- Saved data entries
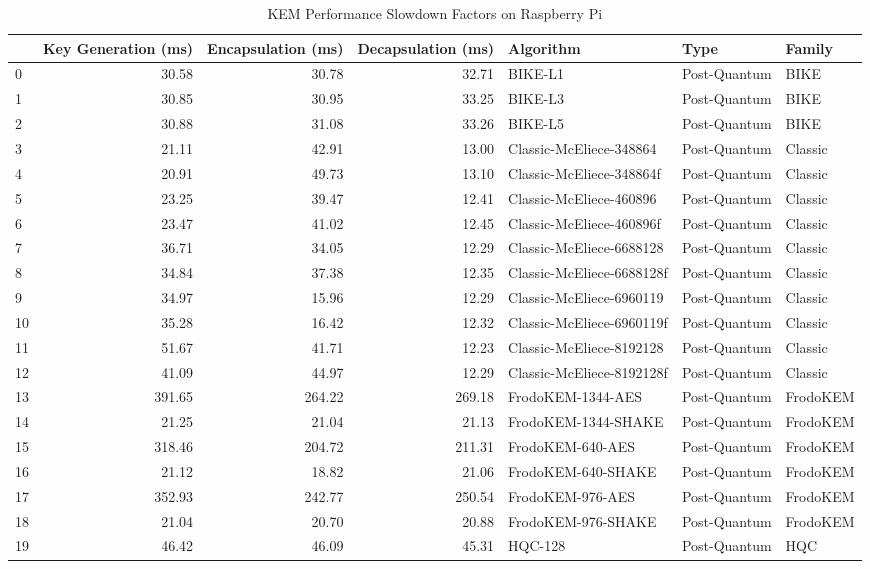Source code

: \begin{table}
\caption{KEM Performance Slowdown Factors on Raspberry Pi}
\label{tab:pi_kem_slowdown}
\begin{tabular}{lrrrlll}
\toprule
 & Key Generation (ms) & Encapsulation (ms) & Decapsulation (ms) & Algorithm & Type & Family \\
\midrule
0 & 30.58 & 30.78 & 32.71 & BIKE-L1 & Post-Quantum & BIKE \\
1 & 30.85 & 30.95 & 33.25 & BIKE-L3 & Post-Quantum & BIKE \\
2 & 30.88 & 31.08 & 33.26 & BIKE-L5 & Post-Quantum & BIKE \\
3 & 21.11 & 42.91 & 13.00 & Classic-McEliece-348864 & Post-Quantum & Classic \\
4 & 20.91 & 49.73 & 13.10 & Classic-McEliece-348864f & Post-Quantum & Classic \\
5 & 23.25 & 39.47 & 12.41 & Classic-McEliece-460896 & Post-Quantum & Classic \\
6 & 23.47 & 41.02 & 12.45 & Classic-McEliece-460896f & Post-Quantum & Classic \\
7 & 36.71 & 34.05 & 12.29 & Classic-McEliece-6688128 & Post-Quantum & Classic \\
8 & 34.84 & 37.38 & 12.35 & Classic-McEliece-6688128f & Post-Quantum & Classic \\
9 & 34.97 & 15.96 & 12.29 & Classic-McEliece-6960119 & Post-Quantum & Classic \\
10 & 35.28 & 16.42 & 12.32 & Classic-McEliece-6960119f & Post-Quantum & Classic \\
11 & 51.67 & 41.71 & 12.23 & Classic-McEliece-8192128 & Post-Quantum & Classic \\
12 & 41.09 & 44.97 & 12.29 & Classic-McEliece-8192128f & Post-Quantum & Classic \\
13 & 391.65 & 264.22 & 269.18 & FrodoKEM-1344-AES & Post-Quantum & FrodoKEM \\
14 & 21.25 & 21.04 & 21.13 & FrodoKEM-1344-SHAKE & Post-Quantum & FrodoKEM \\
15 & 318.46 & 204.72 & 211.31 & FrodoKEM-640-AES & Post-Quantum & FrodoKEM \\
16 & 21.12 & 18.82 & 21.06 & FrodoKEM-640-SHAKE & Post-Quantum & FrodoKEM \\
17 & 352.93 & 242.77 & 250.54 & FrodoKEM-976-AES & Post-Quantum & FrodoKEM \\
18 & 21.04 & 20.70 & 20.88 & FrodoKEM-976-SHAKE & Post-Quantum & FrodoKEM \\
19 & 46.42 & 46.09 & 45.31 & HQC-128 & Post-Quantum & HQC \\

\end{tabular}
\end{table}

- Required action
Find every line of the data that includes the string "SHAKE". Copy each of those lines.

- Response for this exercise
14 & 21.25 & 21.04 & 21.13 & FrodoKEM-1344-SHAKE & Post-Quantum & FrodoKEM \\
16 & 21.12 & 18.82 & 21.06 & FrodoKEM-640-SHAKE & Post-Quantum & FrodoKEM \\
18 & 21.04 & 20.70 & 20.88 & FrodoKEM-976-SHAKE & Post-Quantum & FrodoKEM \\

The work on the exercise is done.